Кестрела была не такой. Не такой, и когда Арин увидел проблеск разума, то очень обрадовался. Его накрыло горячей волной благодарности: он мысленно произнёс благодарственную молитву всем богам и обхватил руками её лицо… очень грубо.
Или ему показалось, что он это сделал очень грубо, потому что девушка отпрянула. Арин боялся причинить ей боль. Но она прищурилась в тусклом свете, изучая его. Он увидел её замешательство, но не смог его понять.
Она прошептала:
— Кто ты?
Арин ничего не понял, пока она не повторила вопрос.
Его пронзило понимание.
Она его не помнила. Она понятия не имела, кто он такой.
Глава 8
Они продирались сквозь тундру. Арин видел, какой неестественно сонной была Кестрел. Порой колени девушки подгибались, словно её тело представляло собой мешок, набитый соломой, и она заставляла его двигаться только усилием воли.
— Обопрись на меня, — сказал Арин. Она выполнила его просьбу, но он видел, что ей это не понравилось.
— Идти осталось недолго, — обнадежил он.
В конце концов, Арин взял её на руки. Он шёл в темноте, отливающей зеленью, а Кестрел спала у него на груди.
Поскальзываясь на влажной грязи под ногами, Арин наконец добрался до берега озера, на котором оставил Иляна и лошадей. Арин увидел, что стало с лагерем. У него чуть не подогнулись колени. Он выругался.
Кестрел проснулась. Он аккуратно опустил её, а потом сел на корточки и закрыл лицо руками.
Наполовину обглоданный труп Иляна был вытащен из палатки. Лошадей нигде не было видно.
Волки. Арин вспомнил, что накануне ночью слышал их вой. Он провел ладонями по лицу. Он постарался не думать об участи Иляна, последние минуты которого были наполнены ужасом и болью, и что в этом была и его вина. Арин постарался не думать, сколько у них уйдет времени без лошадей, чтобы пересечь тундру, пройти горы и попасть в Геран. При состоянии Кестрел…

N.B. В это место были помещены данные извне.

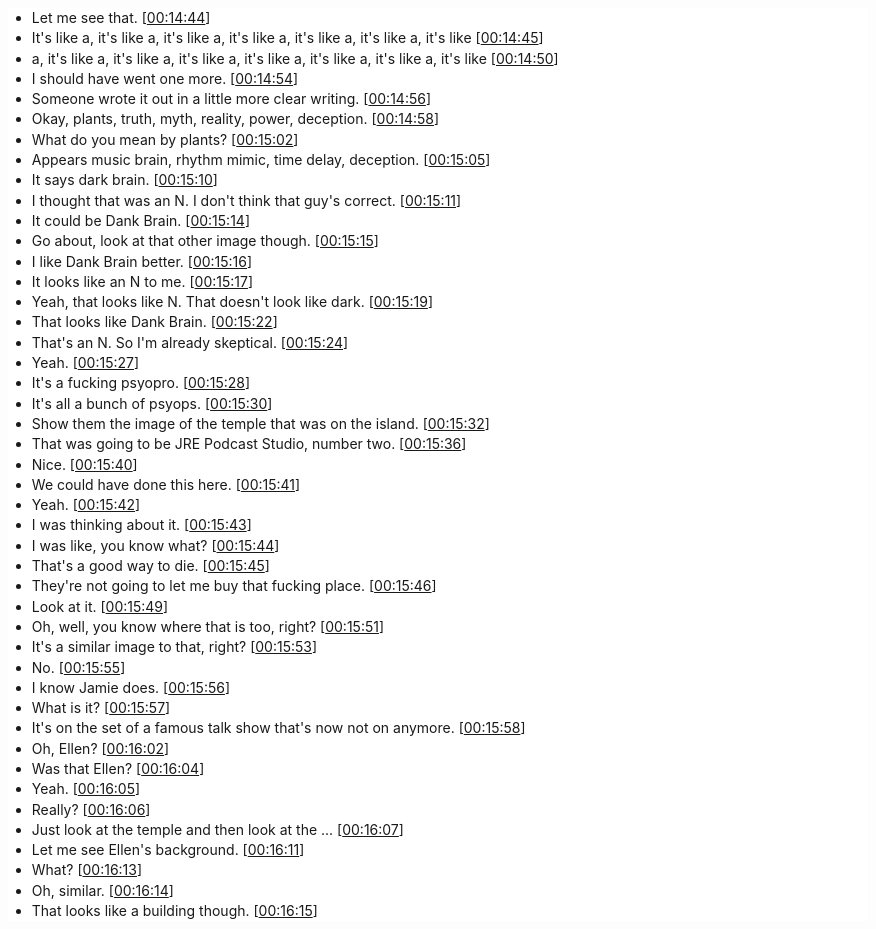 *  Let me see that. [[00:14:44](https://www.youtube.com/watch?v=Xj_dO-7Ct_4&t=884.88s)]
*  It's like a, it's like a, it's like a, it's like a, it's like a, it's like a, it's like [[00:14:45](https://www.youtube.com/watch?v=Xj_dO-7Ct_4&t=885.88s)]
*  a, it's like a, it's like a, it's like a, it's like a, it's like a, it's like a, it's like [[00:14:50](https://www.youtube.com/watch?v=Xj_dO-7Ct_4&t=890.88s)]
*  I should have went one more. [[00:14:54](https://www.youtube.com/watch?v=Xj_dO-7Ct_4&t=894.28s)]
*  Someone wrote it out in a little more clear writing. [[00:14:56](https://www.youtube.com/watch?v=Xj_dO-7Ct_4&t=896.28s)]
*  Okay, plants, truth, myth, reality, power, deception. [[00:14:58](https://www.youtube.com/watch?v=Xj_dO-7Ct_4&t=898.28s)]
*  What do you mean by plants? [[00:15:02](https://www.youtube.com/watch?v=Xj_dO-7Ct_4&t=902.28s)]
*  Appears music brain, rhythm mimic, time delay, deception. [[00:15:05](https://www.youtube.com/watch?v=Xj_dO-7Ct_4&t=905.28s)]
*  It says dark brain. [[00:15:10](https://www.youtube.com/watch?v=Xj_dO-7Ct_4&t=910.28s)]
*  I thought that was an N. I don't think that guy's correct. [[00:15:11](https://www.youtube.com/watch?v=Xj_dO-7Ct_4&t=911.96s)]
*  It could be Dank Brain. [[00:15:14](https://www.youtube.com/watch?v=Xj_dO-7Ct_4&t=914.48s)]
*  Go about, look at that other image though. [[00:15:15](https://www.youtube.com/watch?v=Xj_dO-7Ct_4&t=915.48s)]
*  I like Dank Brain better. [[00:15:16](https://www.youtube.com/watch?v=Xj_dO-7Ct_4&t=916.88s)]
*  It looks like an N to me. [[00:15:17](https://www.youtube.com/watch?v=Xj_dO-7Ct_4&t=917.88s)]
*  Yeah, that looks like N. That doesn't look like dark. [[00:15:19](https://www.youtube.com/watch?v=Xj_dO-7Ct_4&t=919.88s)]
*  That looks like Dank Brain. [[00:15:22](https://www.youtube.com/watch?v=Xj_dO-7Ct_4&t=922.48s)]
*  That's an N. So I'm already skeptical. [[00:15:24](https://www.youtube.com/watch?v=Xj_dO-7Ct_4&t=924.08s)]
*  Yeah. [[00:15:27](https://www.youtube.com/watch?v=Xj_dO-7Ct_4&t=927.48s)]
*  It's a fucking psyopro. [[00:15:28](https://www.youtube.com/watch?v=Xj_dO-7Ct_4&t=928.48s)]
*  It's all a bunch of psyops. [[00:15:30](https://www.youtube.com/watch?v=Xj_dO-7Ct_4&t=930.48s)]
*  Show them the image of the temple that was on the island. [[00:15:32](https://www.youtube.com/watch?v=Xj_dO-7Ct_4&t=932.48s)]
*  That was going to be JRE Podcast Studio, number two. [[00:15:36](https://www.youtube.com/watch?v=Xj_dO-7Ct_4&t=936.48s)]
*  Nice. [[00:15:40](https://www.youtube.com/watch?v=Xj_dO-7Ct_4&t=940.48s)]
*  We could have done this here. [[00:15:41](https://www.youtube.com/watch?v=Xj_dO-7Ct_4&t=941.48s)]
*  Yeah. [[00:15:42](https://www.youtube.com/watch?v=Xj_dO-7Ct_4&t=942.48s)]
*  I was thinking about it. [[00:15:43](https://www.youtube.com/watch?v=Xj_dO-7Ct_4&t=943.48s)]
*  I was like, you know what? [[00:15:44](https://www.youtube.com/watch?v=Xj_dO-7Ct_4&t=944.48s)]
*  That's a good way to die. [[00:15:45](https://www.youtube.com/watch?v=Xj_dO-7Ct_4&t=945.48s)]
*  They're not going to let me buy that fucking place. [[00:15:46](https://www.youtube.com/watch?v=Xj_dO-7Ct_4&t=946.48s)]
*  Look at it. [[00:15:49](https://www.youtube.com/watch?v=Xj_dO-7Ct_4&t=949.48s)]
*  Oh, well, you know where that is too, right? [[00:15:51](https://www.youtube.com/watch?v=Xj_dO-7Ct_4&t=951.48s)]
*  It's a similar image to that, right? [[00:15:53](https://www.youtube.com/watch?v=Xj_dO-7Ct_4&t=953.48s)]
*  No. [[00:15:55](https://www.youtube.com/watch?v=Xj_dO-7Ct_4&t=955.48s)]
*  I know Jamie does. [[00:15:56](https://www.youtube.com/watch?v=Xj_dO-7Ct_4&t=956.48s)]
*  What is it? [[00:15:57](https://www.youtube.com/watch?v=Xj_dO-7Ct_4&t=957.48s)]
*  It's on the set of a famous talk show that's now not on anymore. [[00:15:58](https://www.youtube.com/watch?v=Xj_dO-7Ct_4&t=958.48s)]
*  Oh, Ellen? [[00:16:02](https://www.youtube.com/watch?v=Xj_dO-7Ct_4&t=962.48s)]
*  Was that Ellen? [[00:16:04](https://www.youtube.com/watch?v=Xj_dO-7Ct_4&t=964.48s)]
*  Yeah. [[00:16:05](https://www.youtube.com/watch?v=Xj_dO-7Ct_4&t=965.48s)]
*  Really? [[00:16:06](https://www.youtube.com/watch?v=Xj_dO-7Ct_4&t=966.48s)]
*  Just look at the temple and then look at the ... [[00:16:07](https://www.youtube.com/watch?v=Xj_dO-7Ct_4&t=967.48s)]
*  Let me see Ellen's background. [[00:16:11](https://www.youtube.com/watch?v=Xj_dO-7Ct_4&t=971.48s)]
*  What? [[00:16:13](https://www.youtube.com/watch?v=Xj_dO-7Ct_4&t=973.48s)]
*  Oh, similar. [[00:16:14](https://www.youtube.com/watch?v=Xj_dO-7Ct_4&t=974.48s)]
*  That looks like a building though. [[00:16:15](https://www.youtube.com/watch?v=Xj_dO-7Ct_4&t=975.48s)]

Он перевел взгляд на девушку. На её крайне истощенное тело, и заметил настороженность, с которой она смотрит на него.
— Они могли выжить, — сказал он, подразумевая лошадей. А потом быстро проговорил: — Они убежали. Они наверняка держатся вместе.
Кестрел посмотрела на него так, будто собиралась о чём-то спросить, а потом её лицо ожесточилось из-за проявившейся настороженности. И Арин был уверен, что единственная причина, по которой она пошла с ним, — в камере было гораздо хуже.

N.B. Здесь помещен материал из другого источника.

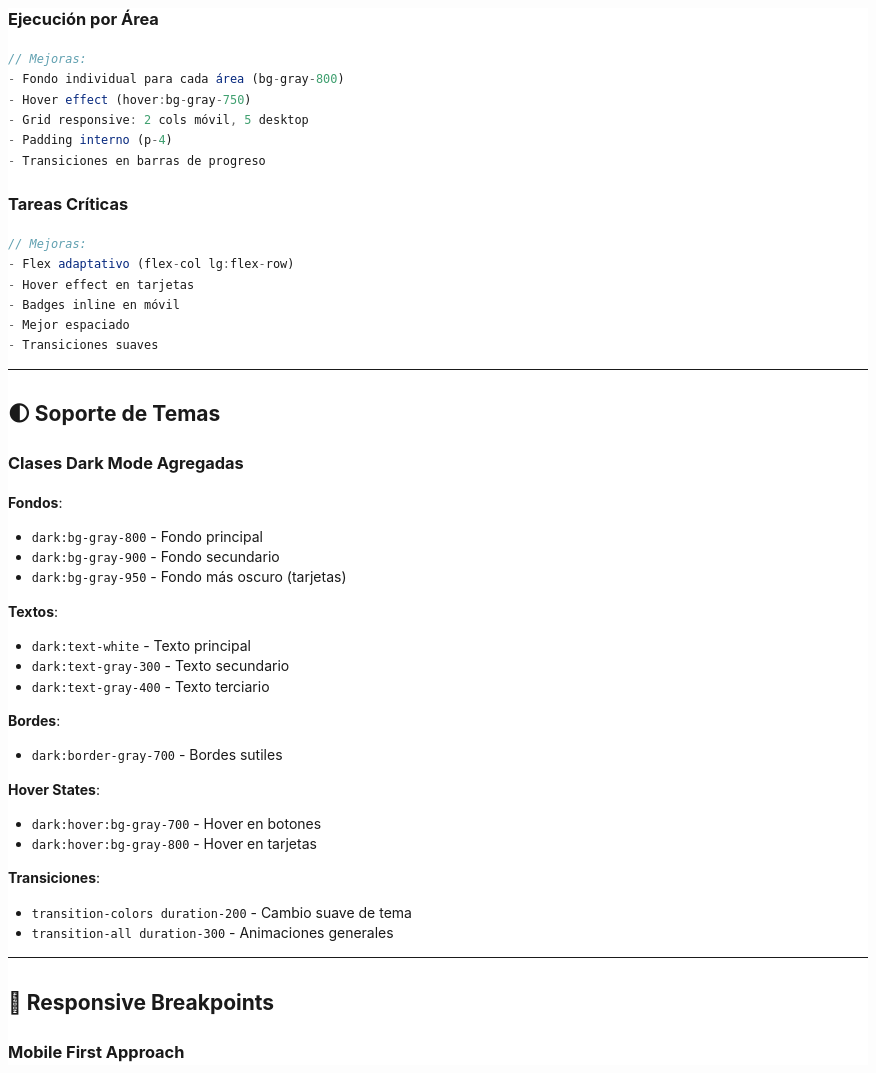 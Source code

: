 ### Ejecución por Área
```typescript
// Mejoras:
- Fondo individual para cada área (bg-gray-800)
- Hover effect (hover:bg-gray-750)
- Grid responsive: 2 cols móvil, 5 desktop
- Padding interno (p-4)
- Transiciones en barras de progreso
```

### Tareas Críticas
```typescript
// Mejoras:
- Flex adaptativo (flex-col lg:flex-row)
- Hover effect en tarjetas
- Badges inline en móvil
- Mejor espaciado
- Transiciones suaves
```

---

## 🌓 Soporte de Temas

### Clases Dark Mode Agregadas

**Fondos**:
- `dark:bg-gray-800` - Fondo principal
- `dark:bg-gray-900` - Fondo secundario
- `dark:bg-gray-950` - Fondo más oscuro (tarjetas)

**Textos**:
- `dark:text-white` - Texto principal
- `dark:text-gray-300` - Texto secundario
- `dark:text-gray-400` - Texto terciario

**Bordes**:
- `dark:border-gray-700` - Bordes sutiles

**Hover States**:
- `dark:hover:bg-gray-700` - Hover en botones
- `dark:hover:bg-gray-800` - Hover en tarjetas

**Transiciones**:
- `transition-colors duration-200` - Cambio suave de tema
- `transition-all duration-300` - Animaciones generales

---

## 📱 Responsive Breakpoints

### Mobile First Approach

Он отвернулся. Поблизости не было никакой возвышенности, откуда бы открывался вид на окружающую их местность. Света в ночной тундре хватало, чтобы разглядеть лицо Кестрел, но он был слишком тусклым, чтобы разглядеть трех лошадей, бродящих где-то… как далеко они убежали?
Должно быть, очень далеко.
Если они вообще остались в живых.
— Джавелин! — позвал он. Лошади были хорошими, но только одна из них достаточно умна, чтобы прийти, когда её зовут… если Джавелин вообще был способен на это. Арин не знал. Он никогда не слышал, чтобы лошади так делали, вернее, если они куда-то далеко убежали, а потом сами бы вернулись без приманивающего их угощения.

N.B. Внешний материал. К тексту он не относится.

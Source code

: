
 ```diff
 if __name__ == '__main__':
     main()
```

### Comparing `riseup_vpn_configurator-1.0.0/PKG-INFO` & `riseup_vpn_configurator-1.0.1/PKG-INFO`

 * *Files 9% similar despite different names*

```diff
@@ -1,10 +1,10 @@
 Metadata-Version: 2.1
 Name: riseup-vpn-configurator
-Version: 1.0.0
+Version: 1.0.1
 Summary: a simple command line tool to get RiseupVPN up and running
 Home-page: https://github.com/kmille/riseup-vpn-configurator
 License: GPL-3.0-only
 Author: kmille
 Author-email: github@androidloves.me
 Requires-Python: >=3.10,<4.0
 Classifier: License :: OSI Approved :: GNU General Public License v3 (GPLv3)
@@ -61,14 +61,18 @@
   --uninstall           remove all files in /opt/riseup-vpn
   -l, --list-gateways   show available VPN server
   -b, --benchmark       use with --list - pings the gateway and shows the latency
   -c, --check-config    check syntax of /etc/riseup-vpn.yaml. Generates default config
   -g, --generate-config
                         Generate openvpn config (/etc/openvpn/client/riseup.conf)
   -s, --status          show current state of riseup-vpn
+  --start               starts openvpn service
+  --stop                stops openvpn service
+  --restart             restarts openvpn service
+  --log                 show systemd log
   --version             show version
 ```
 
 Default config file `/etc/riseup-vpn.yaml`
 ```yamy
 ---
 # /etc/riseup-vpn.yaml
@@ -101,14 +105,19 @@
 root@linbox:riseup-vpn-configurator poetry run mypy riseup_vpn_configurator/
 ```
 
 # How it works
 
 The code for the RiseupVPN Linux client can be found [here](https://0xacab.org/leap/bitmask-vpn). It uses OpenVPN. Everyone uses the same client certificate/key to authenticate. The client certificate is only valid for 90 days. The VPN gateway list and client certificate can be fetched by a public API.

Арин посчитал, что они находятся довольно далеко от трудового лагеря и большая часть стражников, благодаря его стараниям, там была без сознания… а может, и мертва. Он не придавал значение тому, насколько глубоко в кожу уходило жало кольца. Однако за ним и Кестрел все равно могла быть послана погоня. И кричать было глупо. Их могли услышать.
Арин вновь посмотрел на девушку. Она боролась со сном.
Он вновь позвал:
— Джавелин!
Арин довел себя до хрипоты. Он ушел достаточно далеко от Кестрел, чтобы осмелиться позвать коня. Наконец, он вернулся к ней, и, усевшись прямо в грязь, сказал:
— Позови его. Он придёт, если ты позовешь.
— Кто придет?
Арин понял, что ещё не прозвучало никаких объяснений того, кто такой Джавелин, чтобы это смог понять человек, который уже ничего не помнил. Он понял — он надеялся, что в тюрьме она не то имела в виду, когда спросила Арина кто он и посмотрела на него, как на опасного чужака. Часть его верила, что она всего лишь притворяется, что не узнает его, чтобы ранить, потому что он это заслужил, и было понятно, насколько сильно она, должно быть, ненавидела его сейчас.